Shoddy conditioning led to Boks’ downfall

2016-12-04 09:00
The former conditioning coach and fitness instructor for the Springboks, Mark Steele (left), has not received an invitation to the conditioning indaba. (Steve Haag, Gallo Images).

Johannesburg - The abiding memory of the Springboks’ loss to Wales – their third in succession on their tour of Europe, which followed their first defeat to Italy the week before – was how they were strolling from set phase to set phase, despite being behind.

As the feigned injuries and excessive double-knotting of shoelaces drove the Welsh commentators up the wall, because they could see delay tactics by a team that couldn’t live with the game’s pace, South African rugby’s greatest weakness, shoddy conditioning, was laid bare.

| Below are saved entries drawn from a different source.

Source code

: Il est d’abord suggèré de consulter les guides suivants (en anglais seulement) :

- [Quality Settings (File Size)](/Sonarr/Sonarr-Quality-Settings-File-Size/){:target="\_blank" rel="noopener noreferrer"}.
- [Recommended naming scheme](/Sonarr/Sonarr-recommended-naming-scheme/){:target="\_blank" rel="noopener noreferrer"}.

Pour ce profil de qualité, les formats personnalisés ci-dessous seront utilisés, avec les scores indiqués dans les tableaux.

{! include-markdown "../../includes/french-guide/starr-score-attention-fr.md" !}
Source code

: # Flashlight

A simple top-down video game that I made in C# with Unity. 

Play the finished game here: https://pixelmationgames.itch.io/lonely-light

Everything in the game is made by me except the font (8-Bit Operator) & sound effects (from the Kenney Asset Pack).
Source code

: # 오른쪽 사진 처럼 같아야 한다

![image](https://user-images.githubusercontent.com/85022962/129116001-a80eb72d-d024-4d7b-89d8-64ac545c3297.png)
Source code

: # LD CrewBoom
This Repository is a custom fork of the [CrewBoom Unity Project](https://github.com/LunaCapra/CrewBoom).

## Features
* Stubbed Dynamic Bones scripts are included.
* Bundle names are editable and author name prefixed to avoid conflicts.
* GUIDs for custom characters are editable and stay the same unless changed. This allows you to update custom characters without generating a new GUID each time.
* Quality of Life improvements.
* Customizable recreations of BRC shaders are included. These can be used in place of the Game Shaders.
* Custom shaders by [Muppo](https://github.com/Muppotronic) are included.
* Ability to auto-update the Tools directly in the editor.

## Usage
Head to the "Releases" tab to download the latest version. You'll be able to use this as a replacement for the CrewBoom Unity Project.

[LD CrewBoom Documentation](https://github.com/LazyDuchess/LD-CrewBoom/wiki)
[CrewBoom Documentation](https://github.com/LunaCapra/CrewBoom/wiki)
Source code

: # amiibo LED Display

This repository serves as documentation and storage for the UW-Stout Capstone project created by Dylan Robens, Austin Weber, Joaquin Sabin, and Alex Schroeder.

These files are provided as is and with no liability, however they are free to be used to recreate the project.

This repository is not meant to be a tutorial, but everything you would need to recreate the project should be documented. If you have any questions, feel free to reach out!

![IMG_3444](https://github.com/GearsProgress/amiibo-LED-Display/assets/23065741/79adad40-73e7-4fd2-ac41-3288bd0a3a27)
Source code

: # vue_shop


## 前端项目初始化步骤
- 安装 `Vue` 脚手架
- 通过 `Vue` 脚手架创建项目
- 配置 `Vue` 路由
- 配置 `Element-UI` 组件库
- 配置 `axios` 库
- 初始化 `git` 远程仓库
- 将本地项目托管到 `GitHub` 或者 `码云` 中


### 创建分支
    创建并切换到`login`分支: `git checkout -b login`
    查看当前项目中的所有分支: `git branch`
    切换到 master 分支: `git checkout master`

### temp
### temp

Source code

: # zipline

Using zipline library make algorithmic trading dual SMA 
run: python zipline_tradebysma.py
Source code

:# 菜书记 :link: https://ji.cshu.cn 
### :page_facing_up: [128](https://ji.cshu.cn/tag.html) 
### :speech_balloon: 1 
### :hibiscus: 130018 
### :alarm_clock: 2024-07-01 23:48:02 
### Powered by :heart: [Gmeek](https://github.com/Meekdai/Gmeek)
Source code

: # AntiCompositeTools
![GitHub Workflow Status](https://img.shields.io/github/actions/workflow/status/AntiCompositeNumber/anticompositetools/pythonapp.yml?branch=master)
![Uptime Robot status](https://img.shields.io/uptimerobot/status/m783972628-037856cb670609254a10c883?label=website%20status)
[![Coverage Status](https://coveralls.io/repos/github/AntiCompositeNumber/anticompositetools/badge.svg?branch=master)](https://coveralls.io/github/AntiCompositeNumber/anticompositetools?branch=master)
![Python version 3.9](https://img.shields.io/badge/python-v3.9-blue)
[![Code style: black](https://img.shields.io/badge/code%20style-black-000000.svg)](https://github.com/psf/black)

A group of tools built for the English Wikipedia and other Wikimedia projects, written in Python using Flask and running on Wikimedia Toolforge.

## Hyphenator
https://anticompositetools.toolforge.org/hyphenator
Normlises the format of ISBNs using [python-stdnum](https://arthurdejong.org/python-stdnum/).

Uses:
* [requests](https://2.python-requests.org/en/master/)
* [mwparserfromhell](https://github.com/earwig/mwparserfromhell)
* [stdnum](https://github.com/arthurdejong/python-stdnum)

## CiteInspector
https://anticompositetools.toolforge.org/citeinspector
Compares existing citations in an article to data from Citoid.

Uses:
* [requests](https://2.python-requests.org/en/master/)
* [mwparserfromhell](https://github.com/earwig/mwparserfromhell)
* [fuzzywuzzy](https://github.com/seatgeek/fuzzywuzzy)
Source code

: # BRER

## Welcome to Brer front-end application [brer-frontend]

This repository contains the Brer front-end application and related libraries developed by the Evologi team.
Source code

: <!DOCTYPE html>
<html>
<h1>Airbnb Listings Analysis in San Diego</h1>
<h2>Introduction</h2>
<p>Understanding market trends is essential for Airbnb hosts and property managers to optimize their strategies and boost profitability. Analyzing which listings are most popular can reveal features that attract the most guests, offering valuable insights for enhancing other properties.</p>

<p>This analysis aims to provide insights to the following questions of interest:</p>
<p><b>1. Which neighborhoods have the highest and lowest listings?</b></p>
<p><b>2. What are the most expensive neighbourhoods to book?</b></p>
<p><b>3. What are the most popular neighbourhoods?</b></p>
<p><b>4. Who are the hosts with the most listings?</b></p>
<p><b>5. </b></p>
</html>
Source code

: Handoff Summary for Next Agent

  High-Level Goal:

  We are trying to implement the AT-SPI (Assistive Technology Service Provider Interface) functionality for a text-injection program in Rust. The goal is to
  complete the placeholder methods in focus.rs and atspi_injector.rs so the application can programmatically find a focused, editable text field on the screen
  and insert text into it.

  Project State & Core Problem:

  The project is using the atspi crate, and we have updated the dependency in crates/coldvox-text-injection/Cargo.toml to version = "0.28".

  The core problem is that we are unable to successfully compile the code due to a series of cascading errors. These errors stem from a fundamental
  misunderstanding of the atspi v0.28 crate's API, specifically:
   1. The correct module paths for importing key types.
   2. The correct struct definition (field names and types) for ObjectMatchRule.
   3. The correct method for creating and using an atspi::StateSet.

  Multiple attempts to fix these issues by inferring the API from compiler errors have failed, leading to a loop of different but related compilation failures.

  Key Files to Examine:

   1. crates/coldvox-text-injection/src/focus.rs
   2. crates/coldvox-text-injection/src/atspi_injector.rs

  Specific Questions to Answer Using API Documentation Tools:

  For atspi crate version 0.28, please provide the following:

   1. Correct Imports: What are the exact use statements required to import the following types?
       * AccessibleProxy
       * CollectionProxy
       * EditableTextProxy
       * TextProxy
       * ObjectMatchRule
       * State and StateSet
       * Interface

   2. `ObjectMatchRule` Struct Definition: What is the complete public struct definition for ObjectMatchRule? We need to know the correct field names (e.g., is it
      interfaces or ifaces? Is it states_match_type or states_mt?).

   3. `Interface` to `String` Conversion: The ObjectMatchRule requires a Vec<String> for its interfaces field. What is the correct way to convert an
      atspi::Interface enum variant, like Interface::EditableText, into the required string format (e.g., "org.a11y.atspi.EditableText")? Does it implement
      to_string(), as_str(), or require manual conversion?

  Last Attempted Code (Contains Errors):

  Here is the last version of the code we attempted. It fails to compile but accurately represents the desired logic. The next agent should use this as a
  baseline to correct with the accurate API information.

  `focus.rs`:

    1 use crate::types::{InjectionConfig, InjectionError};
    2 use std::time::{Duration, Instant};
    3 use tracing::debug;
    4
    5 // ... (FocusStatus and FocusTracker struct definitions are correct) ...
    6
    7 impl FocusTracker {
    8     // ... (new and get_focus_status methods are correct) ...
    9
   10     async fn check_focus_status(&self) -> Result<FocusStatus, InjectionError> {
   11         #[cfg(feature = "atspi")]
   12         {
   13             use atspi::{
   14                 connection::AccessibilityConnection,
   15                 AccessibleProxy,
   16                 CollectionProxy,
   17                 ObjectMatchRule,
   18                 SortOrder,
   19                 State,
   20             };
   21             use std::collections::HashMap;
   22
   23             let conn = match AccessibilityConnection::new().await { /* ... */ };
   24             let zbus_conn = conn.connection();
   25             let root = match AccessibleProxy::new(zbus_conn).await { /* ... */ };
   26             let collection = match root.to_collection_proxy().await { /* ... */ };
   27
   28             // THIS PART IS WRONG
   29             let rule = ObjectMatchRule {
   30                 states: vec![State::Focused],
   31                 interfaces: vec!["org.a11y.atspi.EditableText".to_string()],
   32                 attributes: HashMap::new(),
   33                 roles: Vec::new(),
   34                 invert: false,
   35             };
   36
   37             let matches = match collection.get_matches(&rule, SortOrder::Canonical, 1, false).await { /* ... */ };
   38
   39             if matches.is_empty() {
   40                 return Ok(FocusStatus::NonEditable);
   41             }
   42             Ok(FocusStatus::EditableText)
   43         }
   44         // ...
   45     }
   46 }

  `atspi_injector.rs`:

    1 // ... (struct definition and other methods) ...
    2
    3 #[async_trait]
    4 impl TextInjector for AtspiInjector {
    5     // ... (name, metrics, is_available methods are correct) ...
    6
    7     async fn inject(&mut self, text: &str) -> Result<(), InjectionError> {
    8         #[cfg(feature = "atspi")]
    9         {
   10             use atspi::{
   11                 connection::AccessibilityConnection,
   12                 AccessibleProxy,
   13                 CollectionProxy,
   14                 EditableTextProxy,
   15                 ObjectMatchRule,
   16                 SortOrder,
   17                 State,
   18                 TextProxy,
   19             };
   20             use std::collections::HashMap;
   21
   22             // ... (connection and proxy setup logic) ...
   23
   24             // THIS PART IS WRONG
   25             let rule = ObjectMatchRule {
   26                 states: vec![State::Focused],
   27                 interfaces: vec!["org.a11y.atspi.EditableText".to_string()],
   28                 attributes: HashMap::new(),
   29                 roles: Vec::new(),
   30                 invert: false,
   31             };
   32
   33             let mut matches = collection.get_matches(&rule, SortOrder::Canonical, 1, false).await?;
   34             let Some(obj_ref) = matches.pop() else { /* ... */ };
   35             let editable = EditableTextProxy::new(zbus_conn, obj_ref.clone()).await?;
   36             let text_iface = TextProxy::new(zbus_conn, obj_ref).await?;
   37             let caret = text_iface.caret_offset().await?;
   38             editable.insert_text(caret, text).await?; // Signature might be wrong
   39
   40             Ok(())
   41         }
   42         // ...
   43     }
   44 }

It’s an issue that has been discussed since 2014, when Heyneke Meyer was coach, and is a topic that is now up for further dissection at the conditioning indaba on Wednesday.

Mark Steele, who was the Boks’ conditioning coach when they won the 2007 Rugby World Cup, has not received a formal invitation to the gathering, despite having sent off two unanswered emails during the season to Bok coach Allister Coetzee to outline his concerns about conditioning.

It’s a pity because when Steele, who now heads his own conditioning company, was one of the last trainers in charge, there were no questions about the Boks’ fitness.

We all used to laugh at Jake White’s bench press and vertical-jump demands, but that is what sustained a team that sometimes won games on 30% possession, meaning the strength of their durability showed through their defending for 70% of the time.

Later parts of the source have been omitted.